In other news, I am delaying publishing the results of my reader survey, since I only have 6 responses so far. I think last year I left it up a lot longer and gave people a lot more reminders, and with this past weekend being Easter I don't think many people got the chance to see it. So I will leave this up until I get at least 24 responses, which is how many I had last year, and then I can compare! If you didn't take the survey yet, go here: https://www.surveymonkey.com/s/KBMFC52. It is quick, easy and anonymous! You can even skip the questions you don't feel like answering!
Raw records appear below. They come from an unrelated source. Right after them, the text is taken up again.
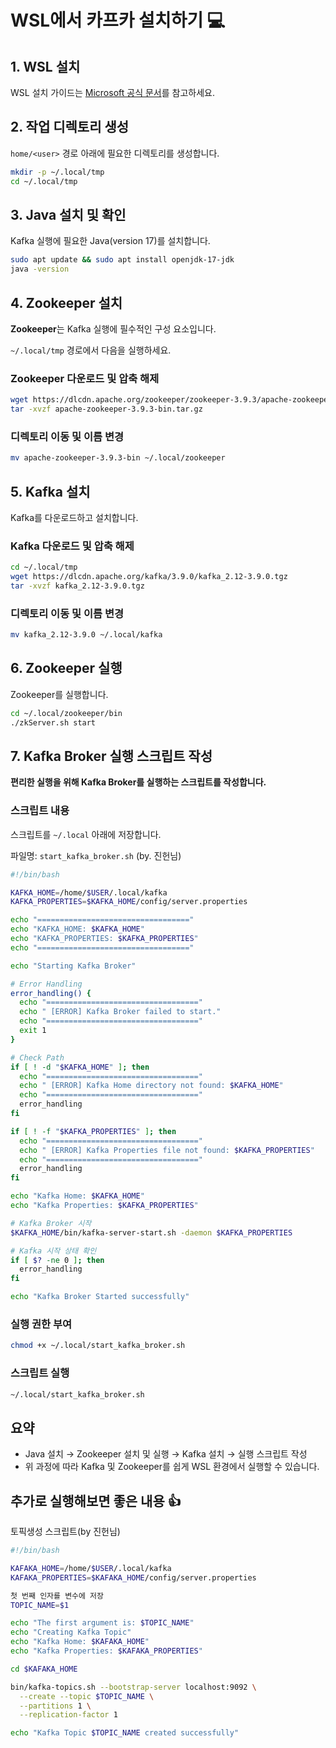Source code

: # WSL에서 카프카 설치하기 💻

## **1. WSL 설치**
WSL 설치 가이드는 [Microsoft 공식 문서](https://learn.microsoft.com/ko-kr/windows/wsl/install)를 참고하세요.


## **2. 작업 디렉토리 생성**
`home/<user>` 경로 아래에 필요한 디렉토리를 생성합니다.

```bash
mkdir -p ~/.local/tmp
cd ~/.local/tmp
```

## **3. Java 설치 및 확인**
Kafka 실행에 필요한 Java(version 17)를 설치합니다.

```bash
sudo apt update && sudo apt install openjdk-17-jdk
java -version
```

## **4. Zookeeper 설치**

**Zookeeper**는 Kafka 실행에 필수적인 구성 요소입니다.

`~/.local/tmp` 경로에서 다음을 실행하세요.

### **Zookeeper 다운로드 및 압축 해제**

```bash
wget https://dlcdn.apache.org/zookeeper/zookeeper-3.9.3/apache-zookeeper-3.9.3-bin.tar.gz
tar -xvzf apache-zookeeper-3.9.3-bin.tar.gz
```

### **디렉토리 이동 및 이름 변경**

```bash
mv apache-zookeeper-3.9.3-bin ~/.local/zookeeper
```

## **5. Kafka 설치**

Kafka를 다운로드하고 설치합니다.

### **Kafka 다운로드 및 압축 해제**

```bash
cd ~/.local/tmp
wget https://dlcdn.apache.org/kafka/3.9.0/kafka_2.12-3.9.0.tgz
tar -xvzf kafka_2.12-3.9.0.tgz
```

### **디렉토리 이동 및 이름 변경**

```bash
mv kafka_2.12-3.9.0 ~/.local/kafka
```

## **6. Zookeeper 실행**

Zookeeper를 실행합니다.

```bash
cd ~/.local/zookeeper/bin
./zkServer.sh start
```

## **7. Kafka Broker 실행 스크립트 작성**

**편리한 실행을 위해 Kafka Broker를 실행하는 스크립트를 작성합니다.**

### 스크립트 내용

스크립트를 `~/.local` 아래에 저장합니다. 

파일명: `start_kafka_broker.sh` (by. 진헌님)

```bash
#!/bin/bash

KAFKA_HOME=/home/$USER/.local/kafka
KAFKA_PROPERTIES=$KAFKA_HOME/config/server.properties

echo "=================================="
echo "KAFKA_HOME: $KAFKA_HOME"
echo "KAFKA_PROPERTIES: $KAFKA_PROPERTIES"
echo "=================================="

echo "Starting Kafka Broker"

# Error Handling
error_handling() {
  echo "=================================="
  echo " [ERROR] Kafka Broker failed to start."
  echo "=================================="
  exit 1
}

# Check Path
if [ ! -d "$KAFKA_HOME" ]; then
  echo "=================================="
  echo " [ERROR] Kafka Home directory not found: $KAFKA_HOME"
  echo "=================================="
  error_handling
fi

if [ ! -f "$KAFKA_PROPERTIES" ]; then
  echo "=================================="
  echo " [ERROR] Kafka Properties file not found: $KAFKA_PROPERTIES"
  echo "=================================="
  error_handling
fi

echo "Kafka Home: $KAFKA_HOME"
echo "Kafka Properties: $KAFKA_PROPERTIES"

# Kafka Broker 시작
$KAFKA_HOME/bin/kafka-server-start.sh -daemon $KAFKA_PROPERTIES

# Kafka 시작 상태 확인
if [ $? -ne 0 ]; then
  error_handling
fi

echo "Kafka Broker Started successfully"

```

### **실행 권한 부여**
```bash
chmod +x ~/.local/start_kafka_broker.sh
```

### **스크립트 실행**
```bash
~/.local/start_kafka_broker.sh
```

## **요약**
- Java 설치 → Zookeeper 설치 및 실행 → Kafka 설치 → 실행 스크립트 작성
- 위 과정에 따라 Kafka 및 Zookeeper를 쉽게 WSL 환경에서 실행할 수 있습니다.


## **추가로 실행해보면 좋은 내용 👍**
토픽생성 스크립트(by 진헌님)

```bash
#!/bin/bash

KAFAKA_HOME=/home/$USER/.local/kafka
KAFAKA_PROPERTIES=$KAFAKA_HOME/config/server.properties

첫 번째 인자를 변수에 저장
TOPIC_NAME=$1

echo "The first argument is: $TOPIC_NAME"
echo "Creating Kafka Topic"
echo "Kafka Home: $KAFAKA_HOME"
echo "Kafka Properties: $KAFAKA_PROPERTIES"

cd $KAFAKA_HOME

bin/kafka-topics.sh --bootstrap-server localhost:9092 \
  --create --topic $TOPIC_NAME \
  --partitions 1 \
  --replication-factor 1

echo "Kafka Topic $TOPIC_NAME created successfully"
```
Okay, I am going to end this entry, because I am probably going to watch Breaking Bad with my parents for a while, followed by doing some more blog reading. I hope you have a good day!
Thursday, April 2, 2015
|I didn't know what picture to put here, so|
I put a baby monkey to make you smile!
Last year, for my Blogaversary, I posted a survey asking my readers some basic questions. 24 readers responded, and I posted the results with graphs! I learned some interesting statistics, like that most of my readers were females between the ages 26 and 35 or between 60 and 69. 80% of them had their own blogs, and 80% of them have dogs but only 10% had cats.
This year, I thought I would recreate the same survey, and then I can compare the results and see if they have changed over the past year. I know that I have more readers... for instance, I have 100 fans on my Facebook page!
This survey is really easy. It is 10 questions (that is all Surveymonkey will let me post without paying) and it is anonymous.
Even though my Blogaversary is Sunday, I know that a lot of you will be celebrating Easter this weekend. So, I will keep the survey up until Tuesday at 5 pm, and I will post the results on Wednesday.
Will you take the survey? Here is the link! https://www.surveymonkey.com/s/KBMFC52
Thanks, everyone! I can't wait to hear from you!